2. ZCA Whitening: Rotates the PCA-whitened data back to the original orientation of the features using the eigenvector matrix: $\mathbf{W}_{\text{ZCA}} = \mathbf{U} \mathbf{\Lambda}^{-\frac{1}{2}} \mathbf{U}^T$. This ensures that the whitened features remain as close as possible to the original features in terms of mean squared distance, which is highly useful for preprocessing images before feeding them to convolutional neural networks.

PCA is the primary unsupervised technique used to project high-dimensional data onto a lower-dimensional space by maximizing variance.

By projecting the data onto the eigenvectors of its covariance matrix, PCA preserves the directions that contain the most information while discarding low-variance noise.

PCA seeks to find a direction vector $\mathbf{v}$ (where $\mathbf{v}^T \mathbf{v} = 1$) such that projecting the centered data onto $\mathbf{v}$ maximizes the variance of the projected data. The variance of the projection is $\text{Var}(\mathbf{v}^T \mathbf{X}) = \mathbf{v}^T \Sigma \mathbf{v}$. To maximize this subject to $\mathbf{v}^T \mathbf{v} = 1$, we set up the Lagrangian:

$$\mathcal{L}(\mathbf{v}, \lambda) = \mathbf{v}^T \Sigma \mathbf{v} - \lambda(\mathbf{v}^T \mathbf{v} - 1)$$

Taking the partial derivative with respect to $\mathbf{v}$ and setting it to zero:

$$\frac{\partial \mathcal{L}}{\partial \mathbf{v}} = 2\Sigma\mathbf{v} - 2\lambda\mathbf{v} = 0 \implies \Sigma\mathbf{v} = \lambda\mathbf{v}$$

This is the classic eigenvalue equation. The direction of maximum variance is the eigenvector $\mathbf{v}$ corresponding to the largest eigenvalue $\lambda$ of the covariance matrix $\Sigma$. The variance of the data projected onto this component is exactly $\lambda$. This mathematical proof guarantees that eigenvalue decomposition of the covariance matrix yields the directions that capture the maximum information.

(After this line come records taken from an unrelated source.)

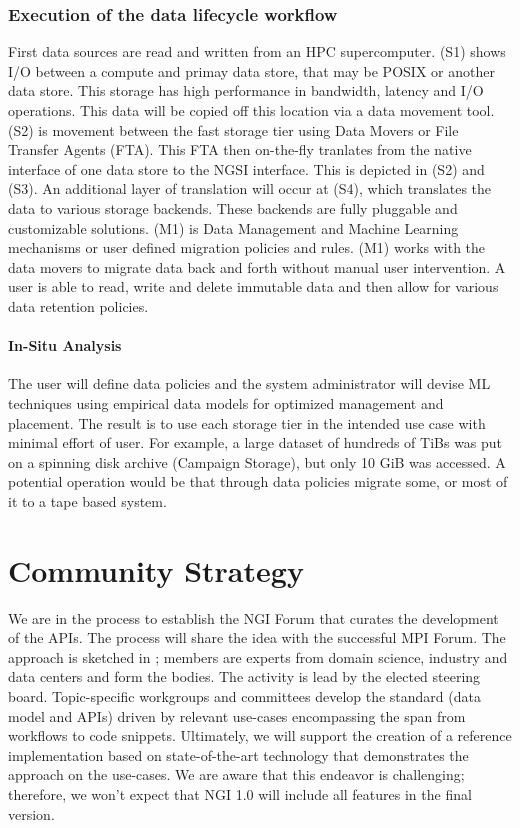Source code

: \documentclass[a4paper, twocolumn]{article}
\begin{document}
\subsubsection{Execution of the data lifecycle workflow}
First data sources are read and written from an HPC supercomputer. (S1) shows I/O between a compute and primay data store, that may be POSIX or another data store. This storage has high performance in bandwidth, latency and I/O operations. This data will be copied off this location via a data movement tool. (S2) is movement between the fast storage tier using Data Movers or File Transfer Agents (FTA). This FTA then on-the-fly tranlates from the native interface of one data store to the NGSI interface. This is depicted in (S2) and (S3). An additional layer of translation will occur at (S4), which translates the data to various storage backends. These backends are fully pluggable and customizable solutions. (M1) is Data Management and Machine Learning mechanisms or user defined migration policies and rules. (M1) works with the data movers to migrate data back and forth without manual user intervention. A user is able to read, write and delete immutable data and then allow for various data retention policies.


\paragraph{In-Situ Analysis}
The user will define data policies and the system administrator will devise ML techniques using empirical data models for optimized management and placement. The result is to use each storage tier in the intended use case with minimal effort of user. For example, a large dataset of hundreds of TiBs was put on a spinning disk archive (Campaign Storage), but only 10 GiB was accessed. A potential operation would be that through data policies migrate some, or most of it to a tape based system.

\section{Community Strategy}
\label{sec:community}

We are in the process to establish the NGI Forum that curates the development of the APIs.
The process will share the idea with the successful MPI Forum.
The approach is sketched in ;
members are experts from domain science, industry and data centers and form the bodies.
The activity is lead by the elected steering board.
Topic-specific workgroups and committees develop the standard (data model and APIs) driven by relevant use-cases encompassing the span from workflows to code snippets.
Ultimately, we will support the creation of a reference implementation based on state-of-the-art technology that demonstrates the approach on the use-cases.
We are aware that this endeavor is challenging; therefore, we won't expect that NGI 1.0 will include all features in the final version.
\end{document}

By calculating the eigenvectors of the sample covariance matrix, sorting them by their corresponding eigenvalues in descending order, and selecting the top $k$ eigenvectors, we construct a projection matrix $\mathbf{V}_k$. Projecting the original $D$-dimensional data onto $\mathbf{V}_k$ yields a $k$-dimensional representation that retains the maximum possible variance of the original dataset. It can be mathematically proven that maximizing the projected variance is equivalent to minimizing the mean squared reconstruction error between the original data points and their low-dimensional projections. This orthogonal transformation ensures that the new principal components are completely decorrelated, preventing multicollinearity in downstream models.